The problem is not as acute with 1-Gbit NICs (with current processor speed of 1 GHz and more), but performance still suffers. The NIC interrupts the CPU on the basis of its local policies, preempting the current thread and causing unnecessary context switches, lock contention, thread migration, etc. In most cases, the packet delivered can't be immediately processed because the squeue is busy, resulting in packets queuing on the squeue.

The Solaris 10 stack simplified device driver writing once again by unburdening the device driver from handling interrupt frequency and load spreading. The new GLDv3 framework allows the device to be tied to an squeue of the interrupted CPU. The squeue controls the interrupt frequency or switches the device into a polling mode.

As discussed earlier, the squeue is a common FIFO for both inbound and outbound packets, and only one thread is allowed to process it at any given time. As such, the per-CPU backlog is easy to figure out. If packets are queued, the squeue can switch the NIC associated with it from interrupt to polling mode, as illustrated in Figure 18.8. The NIC stops interrupting the CPU, and the squeue moveg packets from the NIC to the squeue from time to time. The move is done for the entire chain instead of the usual interrupt per packet.

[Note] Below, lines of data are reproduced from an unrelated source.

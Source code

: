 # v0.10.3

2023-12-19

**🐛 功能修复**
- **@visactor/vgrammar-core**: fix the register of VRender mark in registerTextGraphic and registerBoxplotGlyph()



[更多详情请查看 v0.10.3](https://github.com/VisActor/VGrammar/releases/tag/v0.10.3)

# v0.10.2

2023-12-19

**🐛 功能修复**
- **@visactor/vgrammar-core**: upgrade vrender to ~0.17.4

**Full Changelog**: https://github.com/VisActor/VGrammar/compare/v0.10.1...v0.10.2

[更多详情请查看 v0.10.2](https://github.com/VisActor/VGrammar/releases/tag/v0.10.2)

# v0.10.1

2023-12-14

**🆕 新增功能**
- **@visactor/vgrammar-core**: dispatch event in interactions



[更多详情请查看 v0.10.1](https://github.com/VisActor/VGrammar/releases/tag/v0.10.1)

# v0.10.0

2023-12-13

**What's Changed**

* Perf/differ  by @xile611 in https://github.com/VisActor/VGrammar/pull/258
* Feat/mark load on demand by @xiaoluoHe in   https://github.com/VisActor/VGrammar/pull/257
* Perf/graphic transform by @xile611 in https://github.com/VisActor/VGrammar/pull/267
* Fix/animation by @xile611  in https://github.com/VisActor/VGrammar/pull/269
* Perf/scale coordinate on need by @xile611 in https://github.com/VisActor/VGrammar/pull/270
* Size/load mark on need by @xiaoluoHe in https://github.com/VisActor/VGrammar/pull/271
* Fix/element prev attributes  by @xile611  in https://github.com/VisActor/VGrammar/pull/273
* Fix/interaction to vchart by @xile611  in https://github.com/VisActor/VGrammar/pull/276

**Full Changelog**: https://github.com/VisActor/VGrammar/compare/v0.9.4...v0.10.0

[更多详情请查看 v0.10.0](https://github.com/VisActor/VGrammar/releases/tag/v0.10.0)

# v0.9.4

The NIC is essentially in polling mode at this point.

Figure 18.8. NIC Mode Switching

If the squeue finds that it has no packets to process and the NIC also has nothing queued in the ring buffer, it switches the NIC back to interrupt mode and the squeue worker thread goes back to sleep. As long as the NIC's interrupt can process its packet without queuing on the squeue, the NIC continues to be in interrupt mode. In other words, as long as the interarrival rate of packets is more than the processing time, the NIC continues to be in interrupt mode and the packets are processed in the interrupt context.

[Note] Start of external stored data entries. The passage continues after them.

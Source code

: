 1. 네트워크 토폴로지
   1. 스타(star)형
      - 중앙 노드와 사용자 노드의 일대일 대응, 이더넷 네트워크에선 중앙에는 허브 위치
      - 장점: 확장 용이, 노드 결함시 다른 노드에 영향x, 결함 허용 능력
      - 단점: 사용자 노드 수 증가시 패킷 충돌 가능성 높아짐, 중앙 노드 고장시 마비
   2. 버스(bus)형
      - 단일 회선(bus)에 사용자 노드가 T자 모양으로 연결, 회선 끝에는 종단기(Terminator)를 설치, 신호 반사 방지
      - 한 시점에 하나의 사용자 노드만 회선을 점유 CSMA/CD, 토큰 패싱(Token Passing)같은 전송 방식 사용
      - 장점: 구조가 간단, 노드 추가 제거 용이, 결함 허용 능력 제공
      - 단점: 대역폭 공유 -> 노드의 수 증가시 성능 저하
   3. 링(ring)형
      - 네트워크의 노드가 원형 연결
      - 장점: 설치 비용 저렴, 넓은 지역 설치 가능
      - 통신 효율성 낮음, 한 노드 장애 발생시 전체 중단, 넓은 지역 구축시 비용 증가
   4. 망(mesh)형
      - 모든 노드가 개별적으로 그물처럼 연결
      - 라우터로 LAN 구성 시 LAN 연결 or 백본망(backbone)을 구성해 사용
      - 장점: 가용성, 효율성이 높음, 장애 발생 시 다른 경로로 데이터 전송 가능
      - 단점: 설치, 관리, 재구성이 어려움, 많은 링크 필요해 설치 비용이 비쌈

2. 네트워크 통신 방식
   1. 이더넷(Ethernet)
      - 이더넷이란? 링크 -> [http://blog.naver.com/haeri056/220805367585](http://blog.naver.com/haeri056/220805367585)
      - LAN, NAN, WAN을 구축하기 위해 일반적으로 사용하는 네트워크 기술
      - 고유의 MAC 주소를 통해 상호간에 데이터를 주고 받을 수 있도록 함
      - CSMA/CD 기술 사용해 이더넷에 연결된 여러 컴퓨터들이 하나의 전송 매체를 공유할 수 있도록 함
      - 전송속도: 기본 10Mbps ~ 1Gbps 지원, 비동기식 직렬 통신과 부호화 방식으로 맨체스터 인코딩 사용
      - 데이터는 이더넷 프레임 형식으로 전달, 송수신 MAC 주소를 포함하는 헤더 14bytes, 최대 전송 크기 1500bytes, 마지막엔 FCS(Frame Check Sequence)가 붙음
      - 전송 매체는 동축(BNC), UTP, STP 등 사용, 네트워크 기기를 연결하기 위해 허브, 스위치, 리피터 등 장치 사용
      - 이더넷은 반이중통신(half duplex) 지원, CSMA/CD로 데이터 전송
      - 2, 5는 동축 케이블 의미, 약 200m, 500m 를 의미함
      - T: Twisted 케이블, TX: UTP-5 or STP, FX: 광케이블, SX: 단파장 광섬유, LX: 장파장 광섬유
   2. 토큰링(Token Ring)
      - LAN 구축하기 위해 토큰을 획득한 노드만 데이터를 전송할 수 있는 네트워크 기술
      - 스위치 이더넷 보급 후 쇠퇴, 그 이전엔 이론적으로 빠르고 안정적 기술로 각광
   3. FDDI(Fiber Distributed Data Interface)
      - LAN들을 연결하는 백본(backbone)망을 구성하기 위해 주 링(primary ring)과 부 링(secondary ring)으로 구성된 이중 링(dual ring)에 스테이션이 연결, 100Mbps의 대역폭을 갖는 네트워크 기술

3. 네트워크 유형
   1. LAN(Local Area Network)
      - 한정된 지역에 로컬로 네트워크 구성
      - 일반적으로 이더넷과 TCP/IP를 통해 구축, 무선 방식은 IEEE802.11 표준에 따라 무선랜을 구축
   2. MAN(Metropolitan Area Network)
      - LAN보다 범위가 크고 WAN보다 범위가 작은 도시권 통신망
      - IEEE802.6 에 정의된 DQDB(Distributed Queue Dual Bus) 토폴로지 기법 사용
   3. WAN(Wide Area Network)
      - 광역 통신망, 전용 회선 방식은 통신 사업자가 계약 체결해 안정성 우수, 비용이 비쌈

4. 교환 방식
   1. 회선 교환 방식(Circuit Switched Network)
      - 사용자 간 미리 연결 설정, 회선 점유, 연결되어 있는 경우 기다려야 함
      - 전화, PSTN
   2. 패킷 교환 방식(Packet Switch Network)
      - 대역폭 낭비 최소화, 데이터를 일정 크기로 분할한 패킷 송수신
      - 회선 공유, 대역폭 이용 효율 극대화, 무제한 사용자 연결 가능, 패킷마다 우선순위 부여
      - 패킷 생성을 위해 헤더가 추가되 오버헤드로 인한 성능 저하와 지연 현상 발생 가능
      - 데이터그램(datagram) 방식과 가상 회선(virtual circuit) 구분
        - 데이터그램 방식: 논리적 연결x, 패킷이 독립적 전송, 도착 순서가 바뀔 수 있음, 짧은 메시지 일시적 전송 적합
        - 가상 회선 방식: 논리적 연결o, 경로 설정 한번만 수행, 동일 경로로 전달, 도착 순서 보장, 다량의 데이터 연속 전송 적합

This scheme creates a powerful mechanism for processing incoming packets without putting the complexity in the device driver. The overall system performance improves significantly because interrupts are not clashing with system and application threads, lock contention, and the like.

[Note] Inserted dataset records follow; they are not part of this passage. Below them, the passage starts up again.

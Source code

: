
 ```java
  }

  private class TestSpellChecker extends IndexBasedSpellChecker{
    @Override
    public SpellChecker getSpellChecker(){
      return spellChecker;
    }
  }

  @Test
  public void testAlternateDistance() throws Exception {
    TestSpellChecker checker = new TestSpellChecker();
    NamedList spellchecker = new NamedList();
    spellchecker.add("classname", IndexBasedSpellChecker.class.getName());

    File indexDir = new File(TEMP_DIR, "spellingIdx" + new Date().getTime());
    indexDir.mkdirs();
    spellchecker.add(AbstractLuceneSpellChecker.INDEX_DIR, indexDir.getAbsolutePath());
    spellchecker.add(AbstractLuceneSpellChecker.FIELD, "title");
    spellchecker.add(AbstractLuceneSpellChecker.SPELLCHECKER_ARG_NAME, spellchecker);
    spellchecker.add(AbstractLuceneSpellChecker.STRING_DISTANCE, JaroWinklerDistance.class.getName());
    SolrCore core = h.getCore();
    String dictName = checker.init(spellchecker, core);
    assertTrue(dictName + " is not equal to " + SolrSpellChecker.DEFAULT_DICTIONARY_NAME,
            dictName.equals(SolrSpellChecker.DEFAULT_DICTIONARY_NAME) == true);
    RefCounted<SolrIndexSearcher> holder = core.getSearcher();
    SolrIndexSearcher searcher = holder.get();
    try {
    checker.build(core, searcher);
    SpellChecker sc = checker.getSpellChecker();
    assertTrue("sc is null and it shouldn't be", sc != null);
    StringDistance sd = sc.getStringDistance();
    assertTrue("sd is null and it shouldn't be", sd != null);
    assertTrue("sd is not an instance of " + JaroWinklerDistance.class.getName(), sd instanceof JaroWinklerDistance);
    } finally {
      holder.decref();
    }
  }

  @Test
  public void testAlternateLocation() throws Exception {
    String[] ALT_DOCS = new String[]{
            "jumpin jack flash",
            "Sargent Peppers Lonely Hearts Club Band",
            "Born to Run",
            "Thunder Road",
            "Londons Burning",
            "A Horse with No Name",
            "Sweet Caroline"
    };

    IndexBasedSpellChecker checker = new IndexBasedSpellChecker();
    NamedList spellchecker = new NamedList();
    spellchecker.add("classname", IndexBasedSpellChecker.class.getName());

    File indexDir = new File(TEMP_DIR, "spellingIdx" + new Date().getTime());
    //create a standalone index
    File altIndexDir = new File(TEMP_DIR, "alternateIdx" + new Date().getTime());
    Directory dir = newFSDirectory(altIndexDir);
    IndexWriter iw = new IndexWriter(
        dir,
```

The scheme also significantly boosts performance and helps improve latency because the system can cope with incoming packets and switch to throughput mode when a backlog builds. Since the system does this in milliseconds, it can deal with bursts very effectively.

18.9.3. Interrupt Load Spreading

The ability of a GLDv3-based device driver to dynamically switch between interrupt and polling mode helps boost both 1-Gbit and 10-Gbit NIC performance. It also ensures that a system will never suffer from the interrupt live-lock problem. But this mechanism by itself doesn't spread the load to multiple CPUs when they are available. For that purpose, GLDv3 provides a soft ring facility that is controlled by IP. Basically, IP asks the GLDv3 device driver to create n number of soft rings, each of which has its own worker threads to deliver the packets to IP. The soft ring worker threads are bound to same squeue (CPU) that owns the soft ring. The NIC still interrupts the CPU as needed, but very early, the packets are sent to one of the soft rings according to load spreading policies (hash of src IP address, for example). The ring is controlled by some squeue that either pulls the packet chain from the ring (the poll mode) or lets the ring send the packet up (the interrupt mode), as illustrated in Figure 18.9.

Figure 18.9. Interrupt Load Distribution

The stack accounts for hardware features such as multiple core processors or hardware hyperthreading, and hyperthreading for multiple cores. The soft rings are controlled by squeues of hardware strands on the same core if possible, giving better cache affinity.